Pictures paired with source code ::
————
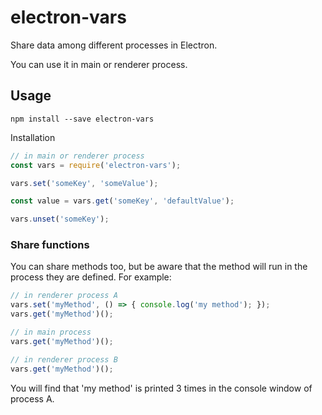 # electron-vars

Share data among different processes in Electron.

You can use it in main or renderer process.

## Usage

```
npm install --save electron-vars
```
Installation

```javascript
// in main or renderer process
const vars = require('electron-vars');

vars.set('someKey', 'someValue');

const value = vars.get('someKey', 'defaultValue');

vars.unset('someKey');
```

### Share functions

You can share methods too, but be aware that the method will run in the process they are defined.
For example:

```javascript
// in renderer process A
vars.set('myMethod', () => { console.log('my method'); });
vars.get('myMethod')();

// in main process
vars.get('myMethod')();

// in renderer process B
vars.get('myMethod')();
```

You will find that 'my method' is printed 3 times in the console window of process A.

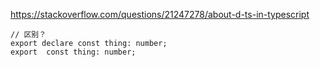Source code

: https://stackoverflow.com/questions/21247278/about-d-ts-in-typescript

```tsx
// 区别？
export declare const thing: number;
export  const thing: number;  
```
————
EXERCISE DETAILS :: Only the text of the records above is to be reproduced, exactly as given; the pictures are dropped.

TASK ANSWER ::
 # electron-vars

Share data among different processes in Electron.

You can use it in main or renderer process.

## Usage

```
npm install --save electron-vars
```
Installation

```javascript
// in main or renderer process
const vars = require('electron-vars');

vars.set('someKey', 'someValue');

const value = vars.get('someKey', 'defaultValue');

vars.unset('someKey');
```

### Share functions

You can share methods too, but be aware that the method will run in the process they are defined.
For example:

```javascript
// in renderer process A
vars.set('myMethod', () => { console.log('my method'); });
vars.get('myMethod')();

// in main process
vars.get('myMethod')();

// in renderer process B
vars.get('myMethod')();
```

You will find that 'my method' is printed 3 times in the console window of process A.

Source code

: https://stackoverflow.com/questions/21247278/about-d-ts-in-typescript

```tsx
// 区别？
export declare const thing: number;
export  const thing: number;  
```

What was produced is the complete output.